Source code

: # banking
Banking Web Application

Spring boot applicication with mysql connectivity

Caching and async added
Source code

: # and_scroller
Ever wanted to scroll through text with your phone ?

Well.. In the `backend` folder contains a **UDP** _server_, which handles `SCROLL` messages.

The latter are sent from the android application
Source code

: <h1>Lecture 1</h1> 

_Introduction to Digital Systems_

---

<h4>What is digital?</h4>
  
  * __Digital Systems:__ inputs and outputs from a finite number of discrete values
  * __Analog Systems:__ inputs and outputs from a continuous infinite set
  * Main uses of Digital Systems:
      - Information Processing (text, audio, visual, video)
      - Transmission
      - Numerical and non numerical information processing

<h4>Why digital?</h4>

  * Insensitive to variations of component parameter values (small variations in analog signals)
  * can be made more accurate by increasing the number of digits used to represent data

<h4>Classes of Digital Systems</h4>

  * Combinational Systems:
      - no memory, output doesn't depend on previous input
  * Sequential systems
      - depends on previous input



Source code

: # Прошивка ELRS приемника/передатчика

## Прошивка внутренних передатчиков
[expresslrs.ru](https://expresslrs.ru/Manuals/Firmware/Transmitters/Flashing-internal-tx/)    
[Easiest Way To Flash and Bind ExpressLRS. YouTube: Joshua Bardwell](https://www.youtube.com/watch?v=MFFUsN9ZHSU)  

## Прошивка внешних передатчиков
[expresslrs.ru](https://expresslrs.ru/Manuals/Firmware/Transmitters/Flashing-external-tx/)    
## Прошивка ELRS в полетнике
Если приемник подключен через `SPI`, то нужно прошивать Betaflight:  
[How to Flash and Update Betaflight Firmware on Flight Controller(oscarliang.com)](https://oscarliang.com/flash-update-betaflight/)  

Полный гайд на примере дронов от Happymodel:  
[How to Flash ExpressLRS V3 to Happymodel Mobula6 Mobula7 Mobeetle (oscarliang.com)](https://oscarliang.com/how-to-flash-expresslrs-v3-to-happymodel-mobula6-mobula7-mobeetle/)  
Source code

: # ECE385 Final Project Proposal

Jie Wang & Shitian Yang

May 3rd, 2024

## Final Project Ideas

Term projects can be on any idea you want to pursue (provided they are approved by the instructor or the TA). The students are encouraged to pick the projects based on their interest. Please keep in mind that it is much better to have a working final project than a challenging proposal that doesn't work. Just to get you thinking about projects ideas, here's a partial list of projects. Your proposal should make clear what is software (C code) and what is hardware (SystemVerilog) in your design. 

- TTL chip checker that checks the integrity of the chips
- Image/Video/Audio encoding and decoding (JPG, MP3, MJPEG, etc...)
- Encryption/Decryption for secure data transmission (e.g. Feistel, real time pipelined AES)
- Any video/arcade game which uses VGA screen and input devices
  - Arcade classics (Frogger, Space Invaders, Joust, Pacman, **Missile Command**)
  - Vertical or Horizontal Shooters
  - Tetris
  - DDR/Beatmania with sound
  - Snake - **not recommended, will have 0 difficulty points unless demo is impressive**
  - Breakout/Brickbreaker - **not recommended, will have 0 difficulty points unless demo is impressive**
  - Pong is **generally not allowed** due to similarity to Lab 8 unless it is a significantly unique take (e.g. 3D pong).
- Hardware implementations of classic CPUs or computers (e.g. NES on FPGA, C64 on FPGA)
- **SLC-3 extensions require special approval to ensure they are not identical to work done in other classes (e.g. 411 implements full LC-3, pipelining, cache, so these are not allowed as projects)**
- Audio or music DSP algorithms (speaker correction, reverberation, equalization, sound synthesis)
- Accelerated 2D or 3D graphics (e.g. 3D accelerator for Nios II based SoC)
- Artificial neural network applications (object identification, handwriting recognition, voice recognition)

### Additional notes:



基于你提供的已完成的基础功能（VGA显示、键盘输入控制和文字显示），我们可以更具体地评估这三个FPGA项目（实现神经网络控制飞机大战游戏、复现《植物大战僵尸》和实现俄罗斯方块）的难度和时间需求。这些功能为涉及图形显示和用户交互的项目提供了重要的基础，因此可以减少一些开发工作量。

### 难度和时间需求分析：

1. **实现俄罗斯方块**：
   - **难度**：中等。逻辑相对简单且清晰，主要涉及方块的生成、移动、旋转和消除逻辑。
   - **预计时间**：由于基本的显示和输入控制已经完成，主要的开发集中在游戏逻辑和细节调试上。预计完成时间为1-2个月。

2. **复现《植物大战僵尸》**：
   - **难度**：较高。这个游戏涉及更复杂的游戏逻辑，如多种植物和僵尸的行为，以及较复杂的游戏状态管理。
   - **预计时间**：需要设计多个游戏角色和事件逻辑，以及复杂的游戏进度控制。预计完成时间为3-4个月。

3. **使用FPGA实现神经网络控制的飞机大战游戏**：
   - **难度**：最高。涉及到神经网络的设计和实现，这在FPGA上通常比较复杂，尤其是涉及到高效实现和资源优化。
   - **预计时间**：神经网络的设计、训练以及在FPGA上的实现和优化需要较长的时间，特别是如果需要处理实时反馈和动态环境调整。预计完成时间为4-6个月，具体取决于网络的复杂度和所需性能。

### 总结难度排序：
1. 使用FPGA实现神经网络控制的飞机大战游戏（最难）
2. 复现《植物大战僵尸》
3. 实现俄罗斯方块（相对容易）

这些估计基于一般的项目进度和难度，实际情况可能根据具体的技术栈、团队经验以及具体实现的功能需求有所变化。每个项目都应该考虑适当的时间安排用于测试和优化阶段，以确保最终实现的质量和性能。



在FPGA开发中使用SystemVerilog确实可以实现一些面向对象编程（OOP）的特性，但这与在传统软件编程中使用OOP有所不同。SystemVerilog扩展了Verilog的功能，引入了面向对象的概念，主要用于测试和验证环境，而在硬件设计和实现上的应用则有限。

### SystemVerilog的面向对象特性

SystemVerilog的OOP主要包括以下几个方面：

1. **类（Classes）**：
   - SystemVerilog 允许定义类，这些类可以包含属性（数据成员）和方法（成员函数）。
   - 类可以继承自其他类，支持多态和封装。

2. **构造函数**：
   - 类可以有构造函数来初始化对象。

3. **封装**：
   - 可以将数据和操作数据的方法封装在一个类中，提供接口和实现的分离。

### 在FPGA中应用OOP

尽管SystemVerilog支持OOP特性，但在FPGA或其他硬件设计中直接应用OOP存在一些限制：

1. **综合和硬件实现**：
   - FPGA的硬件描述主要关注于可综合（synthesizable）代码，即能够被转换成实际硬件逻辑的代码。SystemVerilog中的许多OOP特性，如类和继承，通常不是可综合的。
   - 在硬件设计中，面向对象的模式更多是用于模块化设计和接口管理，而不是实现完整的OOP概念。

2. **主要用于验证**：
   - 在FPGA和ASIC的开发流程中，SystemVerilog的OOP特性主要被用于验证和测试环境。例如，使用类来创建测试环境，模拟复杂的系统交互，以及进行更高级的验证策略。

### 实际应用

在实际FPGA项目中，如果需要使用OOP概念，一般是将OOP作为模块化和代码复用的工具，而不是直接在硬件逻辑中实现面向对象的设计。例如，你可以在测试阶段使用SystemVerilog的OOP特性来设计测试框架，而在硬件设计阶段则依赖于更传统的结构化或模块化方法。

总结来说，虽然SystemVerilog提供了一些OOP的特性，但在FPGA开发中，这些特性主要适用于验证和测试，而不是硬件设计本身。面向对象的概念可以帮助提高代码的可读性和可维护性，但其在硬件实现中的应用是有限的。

====================

#### [ACTIVITY]
The entire listing needs to be output again, exactly, please.

#### [SOLUTION FOR THIS TASK]
Source code

: # banking
Banking Web Application

Spring boot applicication with mysql connectivity

Caching and async added
Source code

: # and_scroller
Ever wanted to scroll through text with your phone ?

Well.. In the `backend` folder contains a **UDP** _server_, which handles `SCROLL` messages.

The latter are sent from the android application
Source code

: <h1>Lecture 1</h1> 

_Introduction to Digital Systems_

---

<h4>What is digital?</h4>
  
  * __Digital Systems:__ inputs and outputs from a finite number of discrete values
  * __Analog Systems:__ inputs and outputs from a continuous infinite set
  * Main uses of Digital Systems:
      - Information Processing (text, audio, visual, video)
      - Transmission
      - Numerical and non numerical information processing

<h4>Why digital?</h4>

  * Insensitive to variations of component parameter values (small variations in analog signals)
  * can be made more accurate by increasing the number of digits used to represent data

<h4>Classes of Digital Systems</h4>

  * Combinational Systems:
      - no memory, output doesn't depend on previous input
  * Sequential systems
      - depends on previous input



Source code

: # Прошивка ELRS приемника/передатчика

## Прошивка внутренних передатчиков
[expresslrs.ru](https://expresslrs.ru/Manuals/Firmware/Transmitters/Flashing-internal-tx/)    
[Easiest Way To Flash and Bind ExpressLRS. YouTube: Joshua Bardwell](https://www.youtube.com/watch?v=MFFUsN9ZHSU)  

## Прошивка внешних передатчиков
[expresslrs.ru](https://expresslrs.ru/Manuals/Firmware/Transmitters/Flashing-external-tx/)    
## Прошивка ELRS в полетнике
Если приемник подключен через `SPI`, то нужно прошивать Betaflight:  
[How to Flash and Update Betaflight Firmware on Flight Controller(oscarliang.com)](https://oscarliang.com/flash-update-betaflight/)  

Полный гайд на примере дронов от Happymodel:  
[How to Flash ExpressLRS V3 to Happymodel Mobula6 Mobula7 Mobeetle (oscarliang.com)](https://oscarliang.com/how-to-flash-expresslrs-v3-to-happymodel-mobula6-mobula7-mobeetle/)  
Source code

: # ECE385 Final Project Proposal

Jie Wang & Shitian Yang

May 3rd, 2024

## Final Project Ideas

Term projects can be on any idea you want to pursue (provided they are approved by the instructor or the TA). The students are encouraged to pick the projects based on their interest. Please keep in mind that it is much better to have a working final project than a challenging proposal that doesn't work. Just to get you thinking about projects ideas, here's a partial list of projects. Your proposal should make clear what is software (C code) and what is hardware (SystemVerilog) in your design. 

- TTL chip checker that checks the integrity of the chips
- Image/Video/Audio encoding and decoding (JPG, MP3, MJPEG, etc...)
- Encryption/Decryption for secure data transmission (e.g. Feistel, real time pipelined AES)
- Any video/arcade game which uses VGA screen and input devices
  - Arcade classics (Frogger, Space Invaders, Joust, Pacman, **Missile Command**)
  - Vertical or Horizontal Shooters
  - Tetris
  - DDR/Beatmania with sound
  - Snake - **not recommended, will have 0 difficulty points unless demo is impressive**
  - Breakout/Brickbreaker - **not recommended, will have 0 difficulty points unless demo is impressive**
  - Pong is **generally not allowed** due to similarity to Lab 8 unless it is a significantly unique take (e.g. 3D pong).
- Hardware implementations of classic CPUs or computers (e.g. NES on FPGA, C64 on FPGA)
- **SLC-3 extensions require special approval to ensure they are not identical to work done in other classes (e.g. 411 implements full LC-3, pipelining, cache, so these are not allowed as projects)**
- Audio or music DSP algorithms (speaker correction, reverberation, equalization, sound synthesis)
- Accelerated 2D or 3D graphics (e.g. 3D accelerator for Nios II based SoC)
- Artificial neural network applications (object identification, handwriting recognition, voice recognition)

### Additional notes:



基于你提供的已完成的基础功能（VGA显示、键盘输入控制和文字显示），我们可以更具体地评估这三个FPGA项目（实现神经网络控制飞机大战游戏、复现《植物大战僵尸》和实现俄罗斯方块）的难度和时间需求。这些功能为涉及图形显示和用户交互的项目提供了重要的基础，因此可以减少一些开发工作量。

### 难度和时间需求分析：

1. **实现俄罗斯方块**：
   - **难度**：中等。逻辑相对简单且清晰，主要涉及方块的生成、移动、旋转和消除逻辑。
   - **预计时间**：由于基本的显示和输入控制已经完成，主要的开发集中在游戏逻辑和细节调试上。预计完成时间为1-2个月。

2. **复现《植物大战僵尸》**：
   - **难度**：较高。这个游戏涉及更复杂的游戏逻辑，如多种植物和僵尸的行为，以及较复杂的游戏状态管理。
   - **预计时间**：需要设计多个游戏角色和事件逻辑，以及复杂的游戏进度控制。预计完成时间为3-4个月。

3. **使用FPGA实现神经网络控制的飞机大战游戏**：
   - **难度**：最高。涉及到神经网络的设计和实现，这在FPGA上通常比较复杂，尤其是涉及到高效实现和资源优化。
   - **预计时间**：神经网络的设计、训练以及在FPGA上的实现和优化需要较长的时间，特别是如果需要处理实时反馈和动态环境调整。预计完成时间为4-6个月，具体取决于网络的复杂度和所需性能。

### 总结难度排序：
1. 使用FPGA实现神经网络控制的飞机大战游戏（最难）
2. 复现《植物大战僵尸》
3. 实现俄罗斯方块（相对容易）

这些估计基于一般的项目进度和难度，实际情况可能根据具体的技术栈、团队经验以及具体实现的功能需求有所变化。每个项目都应该考虑适当的时间安排用于测试和优化阶段，以确保最终实现的质量和性能。



在FPGA开发中使用SystemVerilog确实可以实现一些面向对象编程（OOP）的特性，但这与在传统软件编程中使用OOP有所不同。SystemVerilog扩展了Verilog的功能，引入了面向对象的概念，主要用于测试和验证环境，而在硬件设计和实现上的应用则有限。

### SystemVerilog的面向对象特性

SystemVerilog的OOP主要包括以下几个方面：

1. **类（Classes）**：
   - SystemVerilog 允许定义类，这些类可以包含属性（数据成员）和方法（成员函数）。
   - 类可以继承自其他类，支持多态和封装。

2. **构造函数**：
   - 类可以有构造函数来初始化对象。

3. **封装**：
   - 可以将数据和操作数据的方法封装在一个类中，提供接口和实现的分离。

### 在FPGA中应用OOP

尽管SystemVerilog支持OOP特性，但在FPGA或其他硬件设计中直接应用OOP存在一些限制：

1. **综合和硬件实现**：
   - FPGA的硬件描述主要关注于可综合（synthesizable）代码，即能够被转换成实际硬件逻辑的代码。SystemVerilog中的许多OOP特性，如类和继承，通常不是可综合的。
   - 在硬件设计中，面向对象的模式更多是用于模块化设计和接口管理，而不是实现完整的OOP概念。

2. **主要用于验证**：
   - 在FPGA和ASIC的开发流程中，SystemVerilog的OOP特性主要被用于验证和测试环境。例如，使用类来创建测试环境，模拟复杂的系统交互，以及进行更高级的验证策略。

### 实际应用

在实际FPGA项目中，如果需要使用OOP概念，一般是将OOP作为模块化和代码复用的工具，而不是直接在硬件逻辑中实现面向对象的设计。例如，你可以在测试阶段使用SystemVerilog的OOP特性来设计测试框架，而在硬件设计阶段则依赖于更传统的结构化或模块化方法。

总结来说，虽然SystemVerilog提供了一些OOP的特性，但在FPGA开发中，这些特性主要适用于验证和测试，而不是硬件设计本身。面向对象的概念可以帮助提高代码的可读性和可维护性，但其在硬件实现中的应用是有限的。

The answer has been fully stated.